We keep in touch with the latest guidelines from the FDA and our speakers discuss relevant portions during their presentations and discussions. For example, we’ll discuss the Generic Drug User Fee Act II (GDUFA II) Guidelines issued by the FDA in April this year and its impact on the development of complex generics.
Similarly, while Pharmacogenomics and Biomarkers are a current “hot” trend, it is very important to also present a balanced perspective, again using actual case studies to outline the challenges and hurdles faced, as well as how companies and products have failed due to an overzealous approach or one where all the risks have not been properly elucidated or outlined.
My current work focuses on bringing client’s drug products to market, specifically using the 505(b)(2) regulatory pathway.
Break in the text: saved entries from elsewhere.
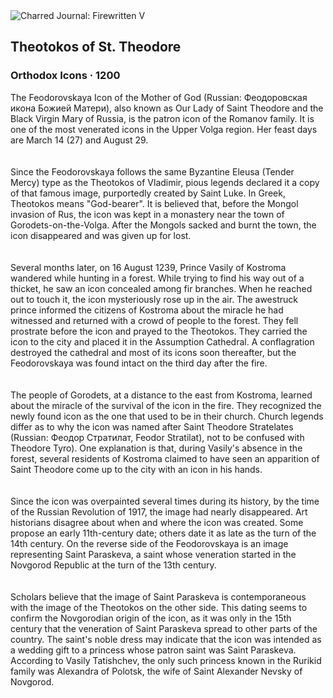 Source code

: <div class="artwork-of-the-day">
  <div class="container">
    <div class="img-wrapper">
      <img
        src="https://uploads6.wikiart.org/00332/images/orthodox-icons/fedorovskaya3.jpg"
        alt="Charred Journal: Firewritten V" />
    </div>
    <div class="artwork-detail">
      <div class="artwork-origin"> 
        <h2 class="artwork-name">Theotokos of St. Theodore</h2>
        <h3 class="artist">
          Orthodox Icons
                    ·  1200
        </h3>
      </div>
      <p class="description">
        <span class="artwork-description-text ng-binding" ng-bind-html="viewModel.ArtworkOfTheDay.Description | unsafe">The Feodorovskaya Icon of the Mother of God (Russian: Феодоровская икона Божией Матери), also known as Our Lady of Saint Theodore and the Black Virgin Mary of Russia, is the patron icon of the Romanov family. It is one of the most venerated icons in the Upper Volga region. Her feast days are March 14 (27) and August 29.<br>
<br>
<br>Since the Feodorovskaya follows the same Byzantine Eleusa (Tender Mercy) type as the Theotokos of Vladimir, pious legends declared it a copy of that famous image, purportedly created by Saint Luke.  In Greek, Theotokos means "God-bearer".  It is believed that, before the Mongol invasion of Rus, the icon was kept in a monastery near the town of Gorodets-on-the-Volga. After the Mongols sacked and burnt the town, the icon disappeared and was given up for lost.<br>
<br>
<br>Several months later, on 16 August 1239, Prince Vasily of Kostroma wandered while hunting in a forest.  While trying to find his way out of a thicket, he saw an icon concealed among fir branches.  When he reached out to touch it, the icon mysteriously rose up in the air. The awestruck prince informed the citizens of Kostroma about the miracle he had witnessed and returned with a crowd of people to the forest. They fell prostrate before the icon and prayed to the Theotokos.  They carried the icon to the city and placed it in the Assumption Cathedral.  A conflagration destroyed the cathedral and most of its icons soon thereafter, but the Feodorovskaya was found intact on the third day after the fire.<br>
<br>
<br>The people of Gorodets, at a distance to the east from Kostroma, learned about the miracle of the survival of the icon in the fire. They recognized the newly found icon as the one that used to be in their church. Church legends differ as to why the icon was named after Saint Theodore Stratelates (Russian: Феодор Стратилат, Feodor Stratilat), not to be confused with Theodore Tyro). One explanation is that, during Vasily's absence in the forest, several residents of Kostroma claimed to have seen an apparition of Saint Theodore come up to the city with an icon in his hands.<br>
<br>
<br>Since the icon was overpainted several times during its history, by the time of the Russian Revolution of 1917, the image had nearly disappeared. Art historians disagree about when and where the icon was created.  Some propose an early 11th-century date; others date it as late as the turn of the 14th century. On the reverse side of the Feodorovskaya is an image representing Saint Paraskeva, a saint whose veneration started in the Novgorod Republic at the turn of the 13th century. <br>
<br>
<br>Scholars believe that the image of Saint Paraskeva is contemporaneous with the image of the Theotokos on the other side.  This dating seems to confirm the Novgorodian origin of the icon, as it was only in the 15th century that the veneration of Saint Paraskeva spread to other parts of the country.  The saint's noble dress may indicate that the icon was intended as a wedding gift to a princess whose patron saint was Saint Paraskeva. According to Vasily Tatishchev, the only such princess known in the Rurikid family was Alexandra of Polotsk, the wife of Saint Alexander Nevsky of Novgorod.<br></span>
                        <div class="text-shadow-container" ng-show="showShadow" style=""></div>
      </p>
    </div>
  </div>

</div>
You’ll be bringing your experience to the classroom, as well. Tell me a bit about your work.
I have more than 25 years of work experience in the U.S. biopharmaceutical industry, focusing on Combination Product Therapeutic Strategies for the treatment of infectious, genetic, allergic, metabolic, central nervous system (CNS) and oncologic diseases. Fortunately, I have been mentored by leaders who were themselves always curious learners with a vision to develop useful products. They would never hesitate to roll up their sleeves and work with us in the lab when needed. They have never failed to provide encouragement and have become friends for life!
My current work focuses on bringing client’s drug products to market, specifically using the 505(b)(2) regulatory pathway: an already-marketed product is optimized for delivery via a different route.
For example, the treatment for tuberculosis encompasses three antibiotic pills taken orally three times a day for nine months. This basically destroys your liver and GI tract while creating extremely drug-resistant mycobacteria. It would therefore be more efficient to deliver a second- or third-generation antibiotic directly to the lungs. Or a dry-powder inhaled vaccine.
I have also developed an interesting taste-masked ibuprofen suckable tablet that is currently being positioned for the UK market as a “General Sale List Medicine.”
And how are you translating all of that experience to the classroom?
I try to convey my experiences as they happened: the nervous excitement, stress and difficulty in attempting to understand the specific problem we were trying to solve. For example, why the spacers in our dry-powder inhaler during a Phase III trial were turning pink. Or how we went through tasting 22 different formulations to taste-mask a very bitter ibuprofen drug substance so that it could be retained in the mouth. And then our excitement at finding one that worked!
I feel that if I can relay the methodology of my mentors through their infectious energy and humility, then that would go a long way to retaining the message!